### Data for processing

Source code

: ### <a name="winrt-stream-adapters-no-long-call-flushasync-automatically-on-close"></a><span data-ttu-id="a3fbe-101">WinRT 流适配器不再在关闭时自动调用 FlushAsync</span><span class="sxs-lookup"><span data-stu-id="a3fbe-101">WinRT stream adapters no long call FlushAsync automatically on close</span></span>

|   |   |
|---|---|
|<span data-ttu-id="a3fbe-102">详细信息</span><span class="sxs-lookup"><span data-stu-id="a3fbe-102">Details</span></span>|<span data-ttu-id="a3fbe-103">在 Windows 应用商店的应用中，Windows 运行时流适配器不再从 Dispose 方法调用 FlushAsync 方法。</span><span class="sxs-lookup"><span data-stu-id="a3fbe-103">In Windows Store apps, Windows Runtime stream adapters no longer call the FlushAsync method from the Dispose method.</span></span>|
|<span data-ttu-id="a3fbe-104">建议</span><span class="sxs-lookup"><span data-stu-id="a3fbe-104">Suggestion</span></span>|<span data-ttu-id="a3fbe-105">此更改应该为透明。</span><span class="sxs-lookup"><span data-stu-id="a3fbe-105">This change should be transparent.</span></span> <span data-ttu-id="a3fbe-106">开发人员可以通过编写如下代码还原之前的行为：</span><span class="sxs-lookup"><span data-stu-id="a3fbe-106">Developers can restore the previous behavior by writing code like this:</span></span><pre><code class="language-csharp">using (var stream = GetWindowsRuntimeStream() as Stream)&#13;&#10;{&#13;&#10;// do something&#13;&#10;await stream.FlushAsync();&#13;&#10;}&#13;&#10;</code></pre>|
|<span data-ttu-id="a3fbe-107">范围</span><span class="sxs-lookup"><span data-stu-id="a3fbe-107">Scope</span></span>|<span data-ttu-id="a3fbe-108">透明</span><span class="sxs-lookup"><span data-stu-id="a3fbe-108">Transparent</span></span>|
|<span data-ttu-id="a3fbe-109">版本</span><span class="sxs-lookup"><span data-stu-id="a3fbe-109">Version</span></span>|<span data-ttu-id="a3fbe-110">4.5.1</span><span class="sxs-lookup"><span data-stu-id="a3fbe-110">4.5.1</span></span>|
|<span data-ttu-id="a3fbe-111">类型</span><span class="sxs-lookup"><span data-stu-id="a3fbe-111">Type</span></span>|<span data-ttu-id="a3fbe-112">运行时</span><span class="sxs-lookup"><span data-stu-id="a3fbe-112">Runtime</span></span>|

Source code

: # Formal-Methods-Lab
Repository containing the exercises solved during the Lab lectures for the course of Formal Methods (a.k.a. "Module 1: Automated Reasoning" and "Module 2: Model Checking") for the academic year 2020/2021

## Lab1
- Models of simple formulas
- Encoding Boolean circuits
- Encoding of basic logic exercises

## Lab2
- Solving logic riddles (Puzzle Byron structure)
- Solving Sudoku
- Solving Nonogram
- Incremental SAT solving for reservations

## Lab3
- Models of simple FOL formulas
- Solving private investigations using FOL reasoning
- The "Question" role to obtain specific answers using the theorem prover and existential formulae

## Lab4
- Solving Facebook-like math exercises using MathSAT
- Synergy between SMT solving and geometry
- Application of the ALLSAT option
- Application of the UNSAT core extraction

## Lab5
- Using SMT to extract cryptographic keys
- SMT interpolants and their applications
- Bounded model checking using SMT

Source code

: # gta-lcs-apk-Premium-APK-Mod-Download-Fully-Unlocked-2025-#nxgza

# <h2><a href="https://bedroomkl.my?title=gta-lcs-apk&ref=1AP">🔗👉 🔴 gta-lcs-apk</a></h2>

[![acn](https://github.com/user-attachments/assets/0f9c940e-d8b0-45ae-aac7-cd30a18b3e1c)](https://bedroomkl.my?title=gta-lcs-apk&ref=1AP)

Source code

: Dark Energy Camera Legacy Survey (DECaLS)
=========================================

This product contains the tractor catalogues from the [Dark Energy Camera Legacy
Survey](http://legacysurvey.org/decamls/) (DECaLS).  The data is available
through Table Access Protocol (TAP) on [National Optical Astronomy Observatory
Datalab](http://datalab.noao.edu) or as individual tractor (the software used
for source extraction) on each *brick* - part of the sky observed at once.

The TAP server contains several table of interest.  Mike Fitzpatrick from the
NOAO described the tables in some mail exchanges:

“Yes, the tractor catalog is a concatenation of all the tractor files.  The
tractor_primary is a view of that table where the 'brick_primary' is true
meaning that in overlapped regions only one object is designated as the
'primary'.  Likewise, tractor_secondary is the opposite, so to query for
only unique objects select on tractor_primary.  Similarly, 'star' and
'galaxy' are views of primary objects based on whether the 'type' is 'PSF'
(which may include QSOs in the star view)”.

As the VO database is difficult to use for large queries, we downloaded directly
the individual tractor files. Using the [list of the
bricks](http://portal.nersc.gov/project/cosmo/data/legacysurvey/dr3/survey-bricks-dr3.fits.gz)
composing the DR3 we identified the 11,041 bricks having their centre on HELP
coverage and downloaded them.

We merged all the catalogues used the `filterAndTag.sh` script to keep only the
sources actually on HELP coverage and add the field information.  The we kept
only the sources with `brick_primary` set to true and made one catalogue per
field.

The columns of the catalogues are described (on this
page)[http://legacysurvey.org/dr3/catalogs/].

### Goal of the exercise
After locating the line above that contains "meaning that in", write out that line and every later one exactly, through the last line of the material, and nothing else.

### Task result
meaning that in overlapped regions only one object is designated as the
'primary'.  Likewise, tractor_secondary is the opposite, so to query for
only unique objects select on tractor_primary.  Similarly, 'star' and
'galaxy' are views of primary objects based on whether the 'type' is 'PSF'
(which may include QSOs in the star view)”.

As the VO database is difficult to use for large queries, we downloaded directly
the individual tractor files. Using the [list of the
bricks](http://portal.nersc.gov/project/cosmo/data/legacysurvey/dr3/survey-bricks-dr3.fits.gz)
composing the DR3 we identified the 11,041 bricks having their centre on HELP
coverage and downloaded them.

We merged all the catalogues used the `filterAndTag.sh` script to keep only the
sources actually on HELP coverage and add the field information.  The we kept
only the sources with `brick_primary` set to true and made one catalogue per
field.

The columns of the catalogues are described (on this
page)[http://legacysurvey.org/dr3/catalogs/].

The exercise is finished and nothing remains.